Mathilda is an AI Agent-generated computer algebra system (CAS) heavily inspired by the core architecture and evaluation semantics of Mathematica (the Wolfram Language). Written entirely in C99, it implements a recursive expression model, structural pattern matching with backtracking, rewriting rules, and an extensive library of built-in mathematical functions.
Today Mathilda spans roughly 159,000 lines of C99 across 176 source modules, exposing ~365 built-in functions organized into 19 functional categories — from arbitrary-precision arithmetic and symbolic calculus to polynomial factorization, dense linear algebra, and integer factorization.
Evaluation engine
- Infinite evaluation semantics: expressions are repeatedly evaluated top-down until a fixed point is reached.
- Attribute-driven evaluator: a small generic core consults per-symbol bitflags (
HoldFirst/HoldAll,Flat,Orderless,Listable,OneIdentity,Protected, …) to decide how to process each call.
Pattern matching & rules
- First-class pattern matching:
Blank(_),BlankSequence(__),BlankNullSequence(___), named bindings (x_,x_h),Condition(/;),PatternTest(?),Optional, andRepeated— with full sequence backtracking. - Rule engine: transformation rules (
->,:>) and replacement operators (/.,//.,Replace).
Numbers
- Arbitrary-precision integers via the GNU Multiple Precision Arithmetic Library (GMP), with automatic promotion/demotion from machine integers.
- Exact rationals and complex numbers, plus MPFR-backed arbitrary-precision reals with precision/accuracy tracking (
N[expr, prec], precision literals such as3.98`50).
Symbolic mathematics
- Calculus: symbolic differentiation (
D,Dt,Derivative); multi-method integration (Integrate) cascading rational-function, Risch–Norman, radical-substitution, derivative-divides, and CRC integral-table methods;Series,Limit, and symbolic summation (Sumvia polynomial, geometric, and Gosper algorithms). - Polynomials: univariate and multivariate arithmetic, factorization (square-free decomposition, Hensel lifting, irreducibility testing), algebraic-number factoring over ℚ(α), Gröbner bases, GCD/LCM, and partial fractions.
- Linear algebra:
Det,Inverse,Dot,Cross; LU / QR / Cholesky / SVD / Schur decompositions; eigenvalues and eigenvectors via multiple algorithm kernels; norms, rank, and condition numbers — with optional LAPACK acceleration for machine-precision work. - Simplification:
Simplifywith a complexity-driven search, trigonometric identities, radical denesting, and an assumptions framework ($Assumptions,Element).

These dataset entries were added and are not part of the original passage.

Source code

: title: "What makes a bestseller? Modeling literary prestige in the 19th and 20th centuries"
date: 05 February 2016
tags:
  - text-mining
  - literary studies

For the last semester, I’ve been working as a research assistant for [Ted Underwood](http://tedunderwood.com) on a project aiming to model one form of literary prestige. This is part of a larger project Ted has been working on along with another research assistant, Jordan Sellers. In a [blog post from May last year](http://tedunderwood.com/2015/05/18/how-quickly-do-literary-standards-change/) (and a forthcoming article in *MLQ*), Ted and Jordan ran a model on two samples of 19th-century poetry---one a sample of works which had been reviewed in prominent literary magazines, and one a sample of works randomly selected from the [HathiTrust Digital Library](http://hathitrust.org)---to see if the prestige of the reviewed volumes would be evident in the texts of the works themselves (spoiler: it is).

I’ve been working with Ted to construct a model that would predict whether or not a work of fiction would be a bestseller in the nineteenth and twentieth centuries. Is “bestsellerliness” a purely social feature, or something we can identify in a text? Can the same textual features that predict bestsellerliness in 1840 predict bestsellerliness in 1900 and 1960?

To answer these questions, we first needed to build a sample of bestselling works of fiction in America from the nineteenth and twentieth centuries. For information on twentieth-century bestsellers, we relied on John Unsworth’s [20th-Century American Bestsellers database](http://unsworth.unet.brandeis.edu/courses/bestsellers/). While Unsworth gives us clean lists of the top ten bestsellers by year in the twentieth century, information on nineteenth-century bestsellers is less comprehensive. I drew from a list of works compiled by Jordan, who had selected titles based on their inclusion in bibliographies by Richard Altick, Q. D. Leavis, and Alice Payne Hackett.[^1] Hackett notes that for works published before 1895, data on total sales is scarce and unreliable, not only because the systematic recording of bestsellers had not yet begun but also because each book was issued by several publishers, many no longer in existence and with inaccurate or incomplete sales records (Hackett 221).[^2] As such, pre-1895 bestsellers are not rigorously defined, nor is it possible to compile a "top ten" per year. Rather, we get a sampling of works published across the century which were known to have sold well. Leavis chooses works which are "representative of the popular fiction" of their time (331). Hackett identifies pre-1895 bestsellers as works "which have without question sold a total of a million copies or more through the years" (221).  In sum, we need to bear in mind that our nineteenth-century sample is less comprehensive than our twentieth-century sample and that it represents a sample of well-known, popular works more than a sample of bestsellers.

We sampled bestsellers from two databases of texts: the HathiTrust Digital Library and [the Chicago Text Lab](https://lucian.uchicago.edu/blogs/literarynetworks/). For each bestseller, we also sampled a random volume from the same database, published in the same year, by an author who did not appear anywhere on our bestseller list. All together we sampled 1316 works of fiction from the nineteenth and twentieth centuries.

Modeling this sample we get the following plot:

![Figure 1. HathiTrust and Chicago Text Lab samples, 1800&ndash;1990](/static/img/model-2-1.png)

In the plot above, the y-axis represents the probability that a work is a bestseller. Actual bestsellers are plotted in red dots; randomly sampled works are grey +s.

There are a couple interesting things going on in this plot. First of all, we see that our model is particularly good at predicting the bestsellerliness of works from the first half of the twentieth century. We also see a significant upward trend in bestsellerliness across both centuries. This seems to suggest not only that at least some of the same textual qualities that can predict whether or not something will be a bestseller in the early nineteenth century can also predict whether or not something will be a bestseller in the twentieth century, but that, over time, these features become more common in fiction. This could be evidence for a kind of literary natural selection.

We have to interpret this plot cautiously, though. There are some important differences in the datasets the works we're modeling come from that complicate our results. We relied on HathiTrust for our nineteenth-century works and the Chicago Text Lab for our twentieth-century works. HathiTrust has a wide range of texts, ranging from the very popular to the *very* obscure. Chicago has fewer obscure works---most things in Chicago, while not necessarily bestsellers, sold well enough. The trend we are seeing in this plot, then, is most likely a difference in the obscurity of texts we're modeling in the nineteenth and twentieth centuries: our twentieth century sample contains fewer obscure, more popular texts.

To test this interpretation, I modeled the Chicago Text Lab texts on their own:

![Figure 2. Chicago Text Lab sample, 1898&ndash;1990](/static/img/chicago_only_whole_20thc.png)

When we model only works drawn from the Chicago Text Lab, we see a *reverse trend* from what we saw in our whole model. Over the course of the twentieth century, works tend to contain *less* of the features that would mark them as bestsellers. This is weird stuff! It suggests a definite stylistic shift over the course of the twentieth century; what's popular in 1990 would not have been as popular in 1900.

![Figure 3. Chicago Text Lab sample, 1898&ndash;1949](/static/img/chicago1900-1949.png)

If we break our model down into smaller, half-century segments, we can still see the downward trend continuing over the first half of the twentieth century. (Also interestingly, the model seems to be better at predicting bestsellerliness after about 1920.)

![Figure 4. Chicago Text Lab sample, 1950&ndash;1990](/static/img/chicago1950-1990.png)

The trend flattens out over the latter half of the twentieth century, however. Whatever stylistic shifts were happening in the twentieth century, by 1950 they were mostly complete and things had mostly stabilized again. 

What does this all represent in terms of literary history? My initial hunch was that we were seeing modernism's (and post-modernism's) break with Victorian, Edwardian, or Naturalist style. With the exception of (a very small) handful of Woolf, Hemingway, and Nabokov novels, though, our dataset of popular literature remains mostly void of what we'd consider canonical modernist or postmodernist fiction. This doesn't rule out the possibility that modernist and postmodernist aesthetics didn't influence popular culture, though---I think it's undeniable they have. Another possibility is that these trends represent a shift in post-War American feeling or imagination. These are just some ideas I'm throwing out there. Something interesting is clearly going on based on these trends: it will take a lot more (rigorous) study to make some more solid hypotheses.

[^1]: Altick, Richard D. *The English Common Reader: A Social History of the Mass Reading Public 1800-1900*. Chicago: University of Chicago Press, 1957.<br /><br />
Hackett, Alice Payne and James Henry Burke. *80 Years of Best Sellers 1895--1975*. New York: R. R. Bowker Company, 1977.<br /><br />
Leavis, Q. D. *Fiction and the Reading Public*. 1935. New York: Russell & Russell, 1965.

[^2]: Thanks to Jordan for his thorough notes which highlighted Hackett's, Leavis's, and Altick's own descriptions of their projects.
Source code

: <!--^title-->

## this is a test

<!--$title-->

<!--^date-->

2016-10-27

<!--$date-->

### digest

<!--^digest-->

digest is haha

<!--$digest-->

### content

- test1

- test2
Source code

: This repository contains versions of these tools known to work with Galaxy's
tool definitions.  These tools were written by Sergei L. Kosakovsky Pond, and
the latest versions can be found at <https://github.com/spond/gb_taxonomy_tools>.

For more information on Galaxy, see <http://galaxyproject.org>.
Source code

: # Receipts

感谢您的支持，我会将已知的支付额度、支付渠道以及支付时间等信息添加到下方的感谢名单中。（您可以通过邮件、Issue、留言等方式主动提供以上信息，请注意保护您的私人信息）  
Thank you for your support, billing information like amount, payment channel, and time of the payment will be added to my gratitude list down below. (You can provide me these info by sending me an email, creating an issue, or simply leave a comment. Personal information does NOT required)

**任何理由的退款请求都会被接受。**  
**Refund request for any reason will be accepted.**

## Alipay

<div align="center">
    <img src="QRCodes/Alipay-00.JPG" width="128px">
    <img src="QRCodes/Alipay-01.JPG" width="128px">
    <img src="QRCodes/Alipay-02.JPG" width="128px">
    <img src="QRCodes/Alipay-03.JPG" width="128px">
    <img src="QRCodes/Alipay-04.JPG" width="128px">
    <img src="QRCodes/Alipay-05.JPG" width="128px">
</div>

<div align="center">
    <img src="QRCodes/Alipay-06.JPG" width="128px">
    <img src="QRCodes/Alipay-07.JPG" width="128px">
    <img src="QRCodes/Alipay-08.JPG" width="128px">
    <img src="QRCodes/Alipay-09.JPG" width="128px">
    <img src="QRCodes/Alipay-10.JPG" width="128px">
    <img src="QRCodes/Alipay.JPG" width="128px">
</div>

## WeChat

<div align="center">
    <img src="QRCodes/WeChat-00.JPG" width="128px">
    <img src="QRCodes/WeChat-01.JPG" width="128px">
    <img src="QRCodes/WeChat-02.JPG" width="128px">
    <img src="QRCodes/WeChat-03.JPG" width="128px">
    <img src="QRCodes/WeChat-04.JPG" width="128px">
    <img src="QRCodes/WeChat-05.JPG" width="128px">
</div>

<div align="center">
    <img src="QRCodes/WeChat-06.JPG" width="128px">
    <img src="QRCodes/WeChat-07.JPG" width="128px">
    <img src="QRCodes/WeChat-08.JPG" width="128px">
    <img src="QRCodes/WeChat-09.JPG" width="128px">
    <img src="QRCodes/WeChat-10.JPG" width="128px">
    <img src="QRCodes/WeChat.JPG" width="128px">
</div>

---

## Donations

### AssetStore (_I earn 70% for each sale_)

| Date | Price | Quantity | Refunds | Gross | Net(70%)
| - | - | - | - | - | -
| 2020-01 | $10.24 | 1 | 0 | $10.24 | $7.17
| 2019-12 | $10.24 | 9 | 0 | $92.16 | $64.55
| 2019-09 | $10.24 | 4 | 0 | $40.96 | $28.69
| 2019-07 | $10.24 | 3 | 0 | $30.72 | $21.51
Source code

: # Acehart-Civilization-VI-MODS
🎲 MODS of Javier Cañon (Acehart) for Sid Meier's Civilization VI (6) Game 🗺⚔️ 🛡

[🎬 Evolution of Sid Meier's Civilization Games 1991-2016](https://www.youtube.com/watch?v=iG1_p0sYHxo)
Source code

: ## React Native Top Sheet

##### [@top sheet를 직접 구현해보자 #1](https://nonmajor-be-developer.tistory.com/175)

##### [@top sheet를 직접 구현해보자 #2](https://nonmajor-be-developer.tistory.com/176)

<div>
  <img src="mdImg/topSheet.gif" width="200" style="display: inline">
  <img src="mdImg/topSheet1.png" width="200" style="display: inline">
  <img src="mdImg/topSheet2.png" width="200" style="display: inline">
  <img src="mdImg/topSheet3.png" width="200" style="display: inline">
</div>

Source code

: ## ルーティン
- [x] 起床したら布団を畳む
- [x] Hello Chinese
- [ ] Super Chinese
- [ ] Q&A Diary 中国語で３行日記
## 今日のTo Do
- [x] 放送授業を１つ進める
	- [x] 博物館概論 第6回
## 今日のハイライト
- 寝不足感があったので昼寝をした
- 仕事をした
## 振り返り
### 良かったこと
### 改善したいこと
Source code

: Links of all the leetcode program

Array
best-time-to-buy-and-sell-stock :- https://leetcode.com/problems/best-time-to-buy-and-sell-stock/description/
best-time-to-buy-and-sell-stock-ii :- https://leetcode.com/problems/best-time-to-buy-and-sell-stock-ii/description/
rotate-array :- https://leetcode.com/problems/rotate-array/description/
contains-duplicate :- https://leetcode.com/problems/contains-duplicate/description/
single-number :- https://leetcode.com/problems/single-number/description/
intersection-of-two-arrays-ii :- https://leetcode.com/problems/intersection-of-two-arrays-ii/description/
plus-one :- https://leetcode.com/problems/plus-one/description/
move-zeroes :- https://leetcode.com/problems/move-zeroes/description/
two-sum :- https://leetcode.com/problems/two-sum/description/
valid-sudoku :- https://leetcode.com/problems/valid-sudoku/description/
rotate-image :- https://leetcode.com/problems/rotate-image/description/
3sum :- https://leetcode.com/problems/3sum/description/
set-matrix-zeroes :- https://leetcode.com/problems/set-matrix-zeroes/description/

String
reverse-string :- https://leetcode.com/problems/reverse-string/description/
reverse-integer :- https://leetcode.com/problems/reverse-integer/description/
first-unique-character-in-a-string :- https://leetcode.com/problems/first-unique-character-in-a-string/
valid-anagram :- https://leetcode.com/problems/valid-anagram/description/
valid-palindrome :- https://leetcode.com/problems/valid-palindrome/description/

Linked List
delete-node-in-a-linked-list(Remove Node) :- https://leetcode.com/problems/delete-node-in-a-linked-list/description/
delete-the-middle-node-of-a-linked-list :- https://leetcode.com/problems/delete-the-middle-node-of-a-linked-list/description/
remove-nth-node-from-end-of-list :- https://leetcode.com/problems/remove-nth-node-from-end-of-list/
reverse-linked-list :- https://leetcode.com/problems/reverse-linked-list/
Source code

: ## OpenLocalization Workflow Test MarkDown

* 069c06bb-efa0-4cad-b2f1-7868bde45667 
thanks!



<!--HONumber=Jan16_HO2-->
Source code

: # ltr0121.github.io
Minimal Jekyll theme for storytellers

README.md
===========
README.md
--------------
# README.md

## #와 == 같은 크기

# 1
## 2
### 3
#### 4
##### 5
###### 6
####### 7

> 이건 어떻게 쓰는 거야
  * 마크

Number theory & factorization
-
Number theory:
GCD,LCM,ExtendedGCD,PowerMod,Divisors,EulerPhi,MoebiusMu,PrimitiveRoot, continued fractions, and more. -
Integer factorization: a unified, automatic pipeline alongside explicit algorithms — Pollard's Rho, Pollard's
$P-1$ , Williams'$P+1$ , Fermat, CFRAC, Dixon's Method, and the Elliptic Curve Method (ECM).
Programming & utilities
- Functional programming:
Map,Apply,Fold,Nest,Through,Composition, and pure functions (&/#). - Scoping & control flow:
Module,Block,With;If,Which,Switch,Do,For,While,Piecewise. - Standard library: lists and iteration, strings, statistics, random numbers, date/time, and file I/O.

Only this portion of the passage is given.